> Exercise:
Your answer should be the entries, repeated exactly.
[Material for this exercise Boundary: Start]
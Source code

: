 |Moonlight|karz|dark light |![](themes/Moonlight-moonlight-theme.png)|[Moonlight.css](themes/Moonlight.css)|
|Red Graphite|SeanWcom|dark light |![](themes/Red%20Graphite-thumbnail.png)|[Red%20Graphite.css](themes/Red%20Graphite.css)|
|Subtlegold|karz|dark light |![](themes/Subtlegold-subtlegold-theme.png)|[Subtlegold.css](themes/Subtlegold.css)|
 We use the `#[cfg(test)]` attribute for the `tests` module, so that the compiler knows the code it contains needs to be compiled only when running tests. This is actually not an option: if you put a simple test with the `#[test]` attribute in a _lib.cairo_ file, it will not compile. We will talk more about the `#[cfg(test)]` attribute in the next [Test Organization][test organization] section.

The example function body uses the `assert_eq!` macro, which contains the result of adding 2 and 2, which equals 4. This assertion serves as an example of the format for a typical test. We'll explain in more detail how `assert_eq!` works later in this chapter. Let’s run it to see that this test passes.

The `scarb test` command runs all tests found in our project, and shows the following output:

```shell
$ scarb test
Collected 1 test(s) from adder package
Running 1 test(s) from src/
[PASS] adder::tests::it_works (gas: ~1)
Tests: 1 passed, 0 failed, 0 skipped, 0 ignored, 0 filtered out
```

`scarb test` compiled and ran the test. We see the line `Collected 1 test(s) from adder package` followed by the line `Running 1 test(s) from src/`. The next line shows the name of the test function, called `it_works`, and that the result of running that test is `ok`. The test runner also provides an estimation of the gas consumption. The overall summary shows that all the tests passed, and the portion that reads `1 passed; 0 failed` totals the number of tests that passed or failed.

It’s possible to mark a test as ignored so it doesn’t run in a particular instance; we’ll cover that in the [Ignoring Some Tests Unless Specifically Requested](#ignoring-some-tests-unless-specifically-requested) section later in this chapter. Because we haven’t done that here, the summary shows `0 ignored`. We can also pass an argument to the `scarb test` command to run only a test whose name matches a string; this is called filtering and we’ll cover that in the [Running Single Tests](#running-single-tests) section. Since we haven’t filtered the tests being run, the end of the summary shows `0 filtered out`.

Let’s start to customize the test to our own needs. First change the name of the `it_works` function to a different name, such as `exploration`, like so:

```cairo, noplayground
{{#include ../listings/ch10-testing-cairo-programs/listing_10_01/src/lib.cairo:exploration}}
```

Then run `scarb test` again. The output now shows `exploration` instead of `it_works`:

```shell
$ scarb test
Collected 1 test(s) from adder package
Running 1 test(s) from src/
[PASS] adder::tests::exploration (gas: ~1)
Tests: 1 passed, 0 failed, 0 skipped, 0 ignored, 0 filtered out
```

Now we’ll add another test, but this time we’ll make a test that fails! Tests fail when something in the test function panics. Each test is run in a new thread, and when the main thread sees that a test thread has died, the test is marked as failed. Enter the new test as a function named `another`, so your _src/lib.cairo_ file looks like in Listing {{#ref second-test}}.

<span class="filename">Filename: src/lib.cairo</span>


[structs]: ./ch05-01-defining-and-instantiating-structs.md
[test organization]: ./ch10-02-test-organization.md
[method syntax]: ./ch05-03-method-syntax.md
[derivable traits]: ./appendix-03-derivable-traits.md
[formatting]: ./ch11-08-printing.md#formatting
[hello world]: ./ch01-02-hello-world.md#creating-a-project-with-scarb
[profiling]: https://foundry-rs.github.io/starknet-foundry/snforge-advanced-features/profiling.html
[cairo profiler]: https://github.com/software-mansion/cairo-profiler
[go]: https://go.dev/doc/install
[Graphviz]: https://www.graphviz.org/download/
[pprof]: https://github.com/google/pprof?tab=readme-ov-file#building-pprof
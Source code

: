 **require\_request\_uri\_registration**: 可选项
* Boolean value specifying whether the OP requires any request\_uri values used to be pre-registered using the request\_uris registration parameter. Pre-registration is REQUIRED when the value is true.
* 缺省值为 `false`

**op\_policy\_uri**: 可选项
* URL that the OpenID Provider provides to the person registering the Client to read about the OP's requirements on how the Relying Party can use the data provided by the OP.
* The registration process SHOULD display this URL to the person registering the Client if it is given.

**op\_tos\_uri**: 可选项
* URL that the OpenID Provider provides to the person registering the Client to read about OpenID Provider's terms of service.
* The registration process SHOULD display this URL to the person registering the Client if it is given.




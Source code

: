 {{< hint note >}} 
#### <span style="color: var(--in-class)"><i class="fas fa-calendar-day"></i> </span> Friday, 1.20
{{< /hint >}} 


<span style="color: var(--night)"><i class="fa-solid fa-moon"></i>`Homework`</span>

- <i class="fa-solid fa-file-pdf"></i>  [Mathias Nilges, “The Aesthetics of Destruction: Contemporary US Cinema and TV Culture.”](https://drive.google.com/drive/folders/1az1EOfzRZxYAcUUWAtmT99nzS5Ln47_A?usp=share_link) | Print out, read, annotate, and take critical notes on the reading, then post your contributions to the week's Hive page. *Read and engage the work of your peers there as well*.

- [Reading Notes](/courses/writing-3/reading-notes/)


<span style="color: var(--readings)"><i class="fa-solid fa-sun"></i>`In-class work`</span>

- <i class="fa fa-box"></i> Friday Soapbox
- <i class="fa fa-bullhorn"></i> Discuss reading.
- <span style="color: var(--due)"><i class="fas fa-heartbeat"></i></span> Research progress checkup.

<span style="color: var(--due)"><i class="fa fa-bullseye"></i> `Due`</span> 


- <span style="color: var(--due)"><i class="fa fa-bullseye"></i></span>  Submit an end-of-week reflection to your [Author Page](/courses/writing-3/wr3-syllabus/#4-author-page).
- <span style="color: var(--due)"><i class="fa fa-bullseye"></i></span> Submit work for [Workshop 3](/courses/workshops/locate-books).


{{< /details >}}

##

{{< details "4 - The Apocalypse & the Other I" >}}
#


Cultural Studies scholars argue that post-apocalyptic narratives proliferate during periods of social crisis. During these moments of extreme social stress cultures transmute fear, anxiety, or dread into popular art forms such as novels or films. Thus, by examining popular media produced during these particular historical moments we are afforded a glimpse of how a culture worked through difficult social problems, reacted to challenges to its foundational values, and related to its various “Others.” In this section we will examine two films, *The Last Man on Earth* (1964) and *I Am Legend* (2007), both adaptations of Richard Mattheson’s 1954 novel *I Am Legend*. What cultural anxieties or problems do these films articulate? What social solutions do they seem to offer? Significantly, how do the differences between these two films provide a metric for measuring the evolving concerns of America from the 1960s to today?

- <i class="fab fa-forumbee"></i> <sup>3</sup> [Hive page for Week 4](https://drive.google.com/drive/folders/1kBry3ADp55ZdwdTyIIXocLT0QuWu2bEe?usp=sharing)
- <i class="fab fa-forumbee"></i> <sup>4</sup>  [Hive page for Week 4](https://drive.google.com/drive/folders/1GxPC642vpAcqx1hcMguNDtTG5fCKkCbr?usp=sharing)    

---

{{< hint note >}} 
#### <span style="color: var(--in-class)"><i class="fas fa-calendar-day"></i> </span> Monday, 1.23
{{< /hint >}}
[Material for this exercise Boundary: End]
> Answer area:
Source code

: |Moonlight|karz|dark light |![](themes/Moonlight-moonlight-theme.png)|[Moonlight.css](themes/Moonlight.css)|
|Red Graphite|SeanWcom|dark light |![](themes/Red%20Graphite-thumbnail.png)|[Red%20Graphite.css](themes/Red%20Graphite.css)|
|Subtlegold|karz|dark light |![](themes/Subtlegold-subtlegold-theme.png)|[Subtlegold.css](themes/Subtlegold.css)|
 We use the `#[cfg(test)]` attribute for the `tests` module, so that the compiler knows the code it contains needs to be compiled only when running tests. This is actually not an option: if you put a simple test with the `#[test]` attribute in a _lib.cairo_ file, it will not compile. We will talk more about the `#[cfg(test)]` attribute in the next [Test Organization][test organization] section.

The example function body uses the `assert_eq!` macro, which contains the result of adding 2 and 2, which equals 4. This assertion serves as an example of the format for a typical test. We'll explain in more detail how `assert_eq!` works later in this chapter. Let’s run it to see that this test passes.

The `scarb test` command runs all tests found in our project, and shows the following output:

```shell
$ scarb test
Collected 1 test(s) from adder package
Running 1 test(s) from src/
[PASS] adder::tests::it_works (gas: ~1)
Tests: 1 passed, 0 failed, 0 skipped, 0 ignored, 0 filtered out
```

`scarb test` compiled and ran the test. We see the line `Collected 1 test(s) from adder package` followed by the line `Running 1 test(s) from src/`. The next line shows the name of the test function, called `it_works`, and that the result of running that test is `ok`. The test runner also provides an estimation of the gas consumption. The overall summary shows that all the tests passed, and the portion that reads `1 passed; 0 failed` totals the number of tests that passed or failed.

It’s possible to mark a test as ignored so it doesn’t run in a particular instance; we’ll cover that in the [Ignoring Some Tests Unless Specifically Requested](#ignoring-some-tests-unless-specifically-requested) section later in this chapter. Because we haven’t done that here, the summary shows `0 ignored`. We can also pass an argument to the `scarb test` command to run only a test whose name matches a string; this is called filtering and we’ll cover that in the [Running Single Tests](#running-single-tests) section. Since we haven’t filtered the tests being run, the end of the summary shows `0 filtered out`.

Let’s start to customize the test to our own needs. First change the name of the `it_works` function to a different name, such as `exploration`, like so:

```cairo, noplayground
{{#include ../listings/ch10-testing-cairo-programs/listing_10_01/src/lib.cairo:exploration}}
```

Then run `scarb test` again. The output now shows `exploration` instead of `it_works`:

```shell
$ scarb test
Collected 1 test(s) from adder package
Running 1 test(s) from src/
[PASS] adder::tests::exploration (gas: ~1)
Tests: 1 passed, 0 failed, 0 skipped, 0 ignored, 0 filtered out
```

Now we’ll add another test, but this time we’ll make a test that fails! Tests fail when something in the test function panics. Each test is run in a new thread, and when the main thread sees that a test thread has died, the test is marked as failed. Enter the new test as a function named `another`, so your _src/lib.cairo_ file looks like in Listing {{#ref second-test}}.

<span class="filename">Filename: src/lib.cairo</span>


[structs]: ./ch05-01-defining-and-instantiating-structs.md
[test organization]: ./ch10-02-test-organization.md
[method syntax]: ./ch05-03-method-syntax.md
[derivable traits]: ./appendix-03-derivable-traits.md
[formatting]: ./ch11-08-printing.md#formatting
[hello world]: ./ch01-02-hello-world.md#creating-a-project-with-scarb
[profiling]: https://foundry-rs.github.io/starknet-foundry/snforge-advanced-features/profiling.html
[cairo profiler]: https://github.com/software-mansion/cairo-profiler
[go]: https://go.dev/doc/install
[Graphviz]: https://www.graphviz.org/download/
[pprof]: https://github.com/google/pprof?tab=readme-ov-file#building-pprof
Source code

: **require\_request\_uri\_registration**: 可选项
* Boolean value specifying whether the OP requires any request\_uri values used to be pre-registered using the request\_uris registration parameter. Pre-registration is REQUIRED when the value is true.
* 缺省值为 `false`

**op\_policy\_uri**: 可选项
* URL that the OpenID Provider provides to the person registering the Client to read about the OP's requirements on how the Relying Party can use the data provided by the OP.
* The registration process SHOULD display this URL to the person registering the Client if it is given.

**op\_tos\_uri**: 可选项
* URL that the OpenID Provider provides to the person registering the Client to read about OpenID Provider's terms of service.
* The registration process SHOULD display this URL to the person registering the Client if it is given.




Source code

: {{< hint note >}} 
#### <span style="color: var(--in-class)"><i class="fas fa-calendar-day"></i> </span> Friday, 1.20
{{< /hint >}} 


<span style="color: var(--night)"><i class="fa-solid fa-moon"></i>`Homework`</span>

- <i class="fa-solid fa-file-pdf"></i>  [Mathias Nilges, “The Aesthetics of Destruction: Contemporary US Cinema and TV Culture.”](https://drive.google.com/drive/folders/1az1EOfzRZxYAcUUWAtmT99nzS5Ln47_A?usp=share_link) | Print out, read, annotate, and take critical notes on the reading, then post your contributions to the week's Hive page. *Read and engage the work of your peers there as well*.

- [Reading Notes](/courses/writing-3/reading-notes/)


<span style="color: var(--readings)"><i class="fa-solid fa-sun"></i>`In-class work`</span>

- <i class="fa fa-box"></i> Friday Soapbox
- <i class="fa fa-bullhorn"></i> Discuss reading.
- <span style="color: var(--due)"><i class="fas fa-heartbeat"></i></span> Research progress checkup.

<span style="color: var(--due)"><i class="fa fa-bullseye"></i> `Due`</span> 


- <span style="color: var(--due)"><i class="fa fa-bullseye"></i></span>  Submit an end-of-week reflection to your [Author Page](/courses/writing-3/wr3-syllabus/#4-author-page).
- <span style="color: var(--due)"><i class="fa fa-bullseye"></i></span> Submit work for [Workshop 3](/courses/workshops/locate-books).


{{< /details >}}

##

{{< details "4 - The Apocalypse & the Other I" >}}
#


Cultural Studies scholars argue that post-apocalyptic narratives proliferate during periods of social crisis. During these moments of extreme social stress cultures transmute fear, anxiety, or dread into popular art forms such as novels or films. Thus, by examining popular media produced during these particular historical moments we are afforded a glimpse of how a culture worked through difficult social problems, reacted to challenges to its foundational values, and related to its various “Others.” In this section we will examine two films, *The Last Man on Earth* (1964) and *I Am Legend* (2007), both adaptations of Richard Mattheson’s 1954 novel *I Am Legend*. What cultural anxieties or problems do these films articulate? What social solutions do they seem to offer? Significantly, how do the differences between these two films provide a metric for measuring the evolving concerns of America from the 1960s to today?

- <i class="fab fa-forumbee"></i> <sup>3</sup> [Hive page for Week 4](https://drive.google.com/drive/folders/1kBry3ADp55ZdwdTyIIXocLT0QuWu2bEe?usp=sharing)
- <i class="fab fa-forumbee"></i> <sup>4</sup>  [Hive page for Week 4](https://drive.google.com/drive/folders/1GxPC642vpAcqx1hcMguNDtTG5fCKkCbr?usp=sharing)    

---

{{< hint note >}} 
#### <span style="color: var(--in-class)"><i class="fas fa-calendar-day"></i> </span> Monday, 1.23
{{< /hint >}}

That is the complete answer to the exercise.